Au poste de combat avancé Sabari de Khost, son commandant, le capitaine Aaron Tapalman, 28 ans, souligne que "les forces spéciales américaines sortent souvent pour traquer l'ennemi la nuit". "Nous sommes très actifs. La région a été un sanctuaire rebelle pendant plusieurs années, et nous sommes déterminés à changer les choses", ajoute-t-il.
Le poste avancé du capitaine Tapalman essuie régulièrement des tirs de mortier et est entouré de champs truffés de bombes artisanales. "Certaines régions du pays vont être transmises aux forces afghanes, mais des districts comme ceux de Sabari en sont encore loin", note-t-il, soulignant par exemple qu'il n'y a que cinq fonctionnaires en poste, sur 53 prévus.

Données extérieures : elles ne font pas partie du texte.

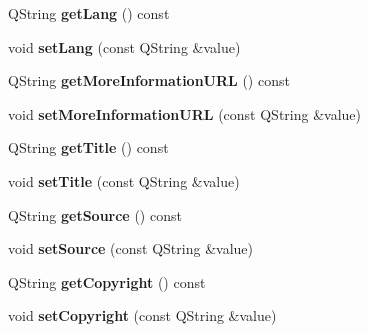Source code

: \begin{DoxyCompactItemize}
\item 
\hypertarget{class_program_information_a7bd58817f43161397f476881961028fa}{Q\-String {\bfseries get\-Lang} () const }\label{class_program_information_a7bd58817f43161397f476881961028fa}

\item 
\hypertarget{class_program_information_aba59ff0f88687d670f252db33b53a649}{void {\bfseries set\-Lang} (const Q\-String \&value)}\label{class_program_information_aba59ff0f88687d670f252db33b53a649}

\item 
\hypertarget{class_program_information_ac54f5b650b5b206233b737b3c128fcc7}{Q\-String {\bfseries get\-More\-Information\-U\-R\-L} () const }\label{class_program_information_ac54f5b650b5b206233b737b3c128fcc7}

\item 
\hypertarget{class_program_information_a45ad7806b9d4aede5be915267694822d}{void {\bfseries set\-More\-Information\-U\-R\-L} (const Q\-String \&value)}\label{class_program_information_a45ad7806b9d4aede5be915267694822d}

\item 
\hypertarget{class_program_information_a3a9b7232d8ed4fdc683071772c775866}{Q\-String {\bfseries get\-Title} () const }\label{class_program_information_a3a9b7232d8ed4fdc683071772c775866}

\item 
\hypertarget{class_program_information_a7267b89c040b1a6e8cdb8666fbec9755}{void {\bfseries set\-Title} (const Q\-String \&value)}\label{class_program_information_a7267b89c040b1a6e8cdb8666fbec9755}

\item 
\hypertarget{class_program_information_ac520dd002aa17bfa0e0e14597edde494}{Q\-String {\bfseries get\-Source} () const }\label{class_program_information_ac520dd002aa17bfa0e0e14597edde494}

\item 
\hypertarget{class_program_information_a4fef4fa47d8039e52847af2fee8d933a}{void {\bfseries set\-Source} (const Q\-String \&value)}\label{class_program_information_a4fef4fa47d8039e52847af2fee8d933a}

\item 
\hypertarget{class_program_information_adcae064c0cfb0dea7a8e3c5bb27c832b}{Q\-String {\bfseries get\-Copyright} () const }\label{class_program_information_adcae064c0cfb0dea7a8e3c5bb27c832b}

\item 
\hypertarget{class_program_information_aa686cc12c2b0c7bc924eef529a088dfc}{void {\bfseries set\-Copyright} (const Q\-String \&value)}\label{class_program_information_aa686cc12c2b0c7bc924eef529a088dfc}

\end{DoxyCompactItemize}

En l'absence de véritable gouvernement local, l'Équipe de reconstruction provinciale (PRT, unité civilo-militaire de l'OTAN) encourage les tribus rivales locales à s'unir contre les rebelles et les empêcher notamment de faire transiter armes et explosifs par Khost. "Khost a toujours été un point de passage pour les rebelles venus du Pakistan, les combats vont donc s'intensifier ici", estime le chef de la PRT, le capitaine Steve Baunach. Au final, "ce n'est pas le bon environnement pour mener des projets de reconstruction", déplore-t-il.
La normalisation est un défi encore plus grand plus au Nord, dans les très instables et montagneuses provinces de Kunar et du Nouristan, elles aussi frontalières du Pakistan, et réputées encore plus incontrôlables.
Selon plusieurs sources locales et occidentales, les talibans y ont repris le contrôle de plusieurs districts après l'abandon par les Américains de postes de combat avancés frontaliers. C'est notamment le cas du district nouristani de Kamdesh, selon l'anthropologue américain Richard Strand, expert de la région. "Les talibans y battent les gens, tuent les professeurs, font fermer les écoles et mettent en place leurs propres prisons", explique M. Strand, qui se dit en contact téléphonique régulier avec des habitants du district. "Cela dope le moral des talibans. La perte de la majorité du Nouristan augure mal de la suite pour le reste de l'Afghanistan. Les Américains n'avaient plus les moyens de le contrôler, et les talibans en ont profité", dit-il.
Début juillet, l'ancien commandant des forces internationales en Afghanistan, le général David Petraeus, nouveau chef de la CIA, avait confirmé que "des moyens de renseignement, de surveillance et de reconnaissance seraient transférés à l'Est", tout comme davantage de troupes.
L'annonce par Washington d'un retrait important, un tiers de ses troupes, d'ici l'été 2012 rend nécessaire un compromis au sein de l'armée américaine pour parvenir à un équilibre entre les déploiements au Sud, où les talibans restent très actifs malgré les offensives de ces dernières années, et à l'Est. "Les commandants des deux théâtres sont en compétition", admet un officier américain sous couvert d'anonymat. "S'il s'agit de faire de la contre-insurrection, alors ils devraient se concentrer sur le Sud. Si on parle de contre-terrorisme, alors ce devrait être l'Est", car "c'est là qu'on trouve Al Qaïda et ses alliés", estime Seth Jones de la Rand Corporation, un institut d'études basé à Washington.